Description of the task: Transcribe the records word for word. Leave every picture out.

Task data:

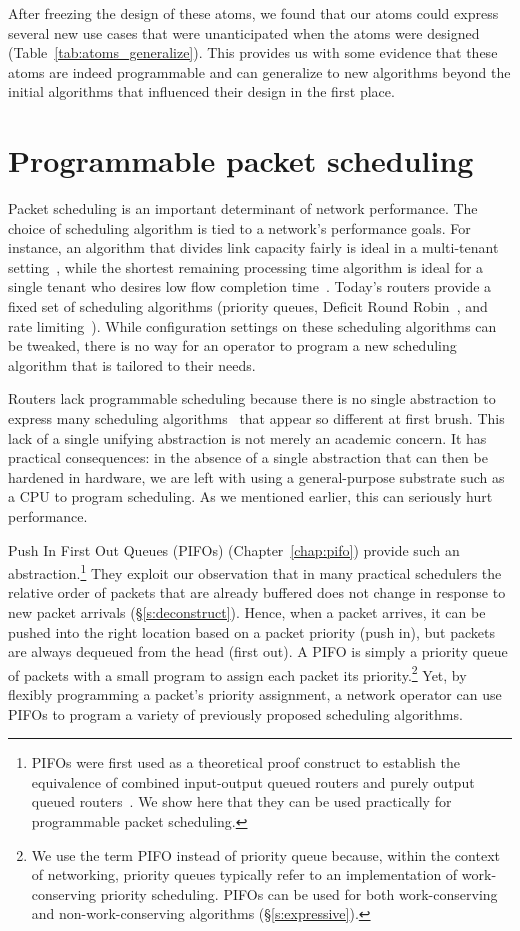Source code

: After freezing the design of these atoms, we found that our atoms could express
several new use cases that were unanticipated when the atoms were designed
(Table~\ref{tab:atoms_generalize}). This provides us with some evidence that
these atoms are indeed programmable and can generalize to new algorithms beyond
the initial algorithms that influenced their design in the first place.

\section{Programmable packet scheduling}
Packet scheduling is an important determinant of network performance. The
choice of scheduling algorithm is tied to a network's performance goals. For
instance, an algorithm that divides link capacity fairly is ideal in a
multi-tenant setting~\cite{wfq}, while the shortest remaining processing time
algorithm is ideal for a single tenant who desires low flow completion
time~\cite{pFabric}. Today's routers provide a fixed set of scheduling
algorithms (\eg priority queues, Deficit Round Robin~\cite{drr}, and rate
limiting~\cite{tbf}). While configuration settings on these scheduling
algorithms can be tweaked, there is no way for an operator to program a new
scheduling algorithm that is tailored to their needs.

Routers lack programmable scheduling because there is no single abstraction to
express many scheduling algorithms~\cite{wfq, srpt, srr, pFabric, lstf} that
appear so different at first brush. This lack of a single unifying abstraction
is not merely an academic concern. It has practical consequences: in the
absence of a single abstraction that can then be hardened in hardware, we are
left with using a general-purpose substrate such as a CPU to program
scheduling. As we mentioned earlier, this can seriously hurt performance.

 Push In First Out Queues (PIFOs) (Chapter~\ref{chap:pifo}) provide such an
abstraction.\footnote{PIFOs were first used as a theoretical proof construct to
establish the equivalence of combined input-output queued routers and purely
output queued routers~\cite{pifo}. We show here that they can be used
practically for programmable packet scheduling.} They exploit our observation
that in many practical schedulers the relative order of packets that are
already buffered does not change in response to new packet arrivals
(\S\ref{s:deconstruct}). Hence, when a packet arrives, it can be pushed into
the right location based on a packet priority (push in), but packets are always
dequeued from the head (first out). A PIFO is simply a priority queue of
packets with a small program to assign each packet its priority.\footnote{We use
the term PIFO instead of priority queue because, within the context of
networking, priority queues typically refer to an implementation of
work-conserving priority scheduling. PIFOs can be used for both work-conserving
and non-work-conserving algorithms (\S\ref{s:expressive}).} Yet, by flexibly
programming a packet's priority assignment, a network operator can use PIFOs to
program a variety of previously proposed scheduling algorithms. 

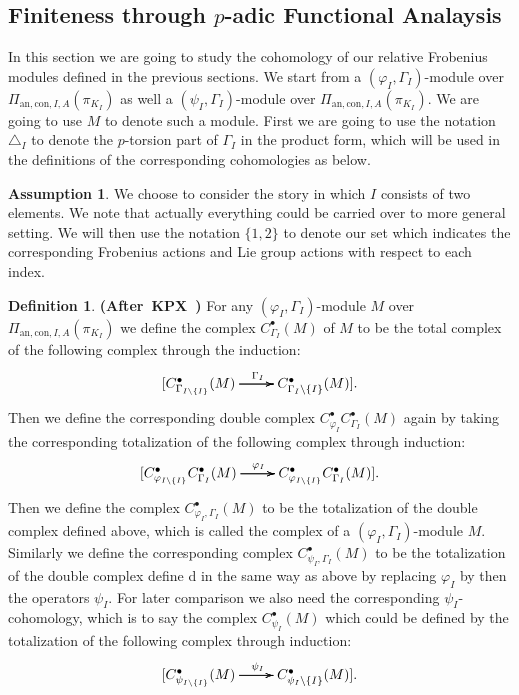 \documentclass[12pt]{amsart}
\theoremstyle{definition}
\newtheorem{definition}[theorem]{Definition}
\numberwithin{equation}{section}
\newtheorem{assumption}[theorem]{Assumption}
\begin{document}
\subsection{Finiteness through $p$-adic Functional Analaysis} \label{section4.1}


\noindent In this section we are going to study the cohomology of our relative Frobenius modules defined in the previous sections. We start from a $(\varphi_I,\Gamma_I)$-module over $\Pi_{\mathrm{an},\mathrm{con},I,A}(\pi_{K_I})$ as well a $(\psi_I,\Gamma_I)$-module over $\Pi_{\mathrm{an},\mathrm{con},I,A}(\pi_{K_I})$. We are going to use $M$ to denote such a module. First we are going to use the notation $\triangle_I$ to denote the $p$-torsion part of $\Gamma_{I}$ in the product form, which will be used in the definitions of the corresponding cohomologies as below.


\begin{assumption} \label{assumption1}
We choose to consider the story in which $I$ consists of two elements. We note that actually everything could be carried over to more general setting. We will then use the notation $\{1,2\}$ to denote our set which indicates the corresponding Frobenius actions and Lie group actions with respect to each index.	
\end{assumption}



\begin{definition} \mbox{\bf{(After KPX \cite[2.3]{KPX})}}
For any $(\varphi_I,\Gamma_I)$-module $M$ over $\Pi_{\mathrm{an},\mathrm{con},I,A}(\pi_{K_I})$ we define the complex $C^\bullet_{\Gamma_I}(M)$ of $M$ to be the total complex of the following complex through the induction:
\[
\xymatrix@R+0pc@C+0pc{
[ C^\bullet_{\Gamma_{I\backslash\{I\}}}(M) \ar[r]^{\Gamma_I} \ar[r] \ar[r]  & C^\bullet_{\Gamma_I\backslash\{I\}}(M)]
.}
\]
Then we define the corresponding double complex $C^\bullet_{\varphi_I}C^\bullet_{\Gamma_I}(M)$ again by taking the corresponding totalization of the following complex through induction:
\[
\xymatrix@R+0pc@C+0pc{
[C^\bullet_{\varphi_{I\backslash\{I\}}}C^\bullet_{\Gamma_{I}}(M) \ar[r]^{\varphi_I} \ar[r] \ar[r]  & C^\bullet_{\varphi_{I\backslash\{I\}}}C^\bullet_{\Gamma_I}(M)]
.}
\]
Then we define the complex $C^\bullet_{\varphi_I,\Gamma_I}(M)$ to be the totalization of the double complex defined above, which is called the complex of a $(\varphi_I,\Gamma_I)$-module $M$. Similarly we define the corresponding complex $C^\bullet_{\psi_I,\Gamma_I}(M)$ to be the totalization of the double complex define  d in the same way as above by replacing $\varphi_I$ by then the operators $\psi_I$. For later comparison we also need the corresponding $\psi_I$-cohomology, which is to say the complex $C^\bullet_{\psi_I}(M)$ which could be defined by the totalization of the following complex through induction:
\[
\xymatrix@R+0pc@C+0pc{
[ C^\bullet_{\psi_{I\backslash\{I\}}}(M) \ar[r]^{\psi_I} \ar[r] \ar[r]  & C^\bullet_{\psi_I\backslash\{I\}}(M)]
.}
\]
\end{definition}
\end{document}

Solution for this exercise:
Source code

: After freezing the design of these atoms, we found that our atoms could express
several new use cases that were unanticipated when the atoms were designed
(Table~\ref{tab:atoms_generalize}). This provides us with some evidence that
these atoms are indeed programmable and can generalize to new algorithms beyond
the initial algorithms that influenced their design in the first place.

\section{Programmable packet scheduling}
Packet scheduling is an important determinant of network performance. The
choice of scheduling algorithm is tied to a network's performance goals. For
instance, an algorithm that divides link capacity fairly is ideal in a
multi-tenant setting~\cite{wfq}, while the shortest remaining processing time
algorithm is ideal for a single tenant who desires low flow completion
time~\cite{pFabric}. Today's routers provide a fixed set of scheduling
algorithms (\eg priority queues, Deficit Round Robin~\cite{drr}, and rate
limiting~\cite{tbf}). While configuration settings on these scheduling
algorithms can be tweaked, there is no way for an operator to program a new
scheduling algorithm that is tailored to their needs.

Routers lack programmable scheduling because there is no single abstraction to
express many scheduling algorithms~\cite{wfq, srpt, srr, pFabric, lstf} that
appear so different at first brush. This lack of a single unifying abstraction
is not merely an academic concern. It has practical consequences: in the
absence of a single abstraction that can then be hardened in hardware, we are
left with using a general-purpose substrate such as a CPU to program
scheduling. As we mentioned earlier, this can seriously hurt performance.

 Push In First Out Queues (PIFOs) (Chapter~\ref{chap:pifo}) provide such an
abstraction.\footnote{PIFOs were first used as a theoretical proof construct to
establish the equivalence of combined input-output queued routers and purely
output queued routers~\cite{pifo}. We show here that they can be used
practically for programmable packet scheduling.} They exploit our observation
that in many practical schedulers the relative order of packets that are
already buffered does not change in response to new packet arrivals
(\S\ref{s:deconstruct}). Hence, when a packet arrives, it can be pushed into
the right location based on a packet priority (push in), but packets are always
dequeued from the head (first out). A PIFO is simply a priority queue of
packets with a small program to assign each packet its priority.\footnote{We use
the term PIFO instead of priority queue because, within the context of
networking, priority queues typically refer to an implementation of
work-conserving priority scheduling. PIFOs can be used for both work-conserving
and non-work-conserving algorithms (\S\ref{s:expressive}).} Yet, by flexibly
programming a packet's priority assignment, a network operator can use PIFOs to
program a variety of previously proposed scheduling algorithms. 

 \documentclass[12pt]{amsart}
\theoremstyle{definition}
\newtheorem{definition}[theorem]{Definition}
\numberwithin{equation}{section}
\newtheorem{assumption}[theorem]{Assumption}
\begin{document}
\subsection{Finiteness through $p$-adic Functional Analaysis} \label{section4.1}


\noindent In this section we are going to study the cohomology of our relative Frobenius modules defined in the previous sections. We start from a $(\varphi_I,\Gamma_I)$-module over $\Pi_{\mathrm{an},\mathrm{con},I,A}(\pi_{K_I})$ as well a $(\psi_I,\Gamma_I)$-module over $\Pi_{\mathrm{an},\mathrm{con},I,A}(\pi_{K_I})$. We are going to use $M$ to denote such a module. First we are going to use the notation $\triangle_I$ to denote the $p$-torsion part of $\Gamma_{I}$ in the product form, which will be used in the definitions of the corresponding cohomologies as below.


\begin{assumption} \label{assumption1}
We choose to consider the story in which $I$ consists of two elements. We note that actually everything could be carried over to more general setting. We will then use the notation $\{1,2\}$ to denote our set which indicates the corresponding Frobenius actions and Lie group actions with respect to each index.	
\end{assumption}



\begin{definition} \mbox{\bf{(After KPX \cite[2.3]{KPX})}}
For any $(\varphi_I,\Gamma_I)$-module $M$ over $\Pi_{\mathrm{an},\mathrm{con},I,A}(\pi_{K_I})$ we define the complex $C^\bullet_{\Gamma_I}(M)$ of $M$ to be the total complex of the following complex through the induction:
\[
\xymatrix@R+0pc@C+0pc{
[ C^\bullet_{\Gamma_{I\backslash\{I\}}}(M) \ar[r]^{\Gamma_I} \ar[r] \ar[r]  & C^\bullet_{\Gamma_I\backslash\{I\}}(M)]
.}
\]
Then we define the corresponding double complex $C^\bullet_{\varphi_I}C^\bullet_{\Gamma_I}(M)$ again by taking the corresponding totalization of the following complex through induction:
\[
\xymatrix@R+0pc@C+0pc{
[C^\bullet_{\varphi_{I\backslash\{I\}}}C^\bullet_{\Gamma_{I}}(M) \ar[r]^{\varphi_I} \ar[r] \ar[r]  & C^\bullet_{\varphi_{I\backslash\{I\}}}C^\bullet_{\Gamma_I}(M)]
.}
\]
Then we define the complex $C^\bullet_{\varphi_I,\Gamma_I}(M)$ to be the totalization of the double complex defined above, which is called the complex of a $(\varphi_I,\Gamma_I)$-module $M$. Similarly we define the corresponding complex $C^\bullet_{\psi_I,\Gamma_I}(M)$ to be the totalization of the double complex define  d in the same way as above by replacing $\varphi_I$ by then the operators $\psi_I$. For later comparison we also need the corresponding $\psi_I$-cohomology, which is to say the complex $C^\bullet_{\psi_I}(M)$ which could be defined by the totalization of the following complex through induction:
\[
\xymatrix@R+0pc@C+0pc{
[ C^\bullet_{\psi_{I\backslash\{I\}}}(M) \ar[r]^{\psi_I} \ar[r] \ar[r]  & C^\bullet_{\psi_I\backslash\{I\}}(M)]
.}
\]
\end{definition}
\end{document}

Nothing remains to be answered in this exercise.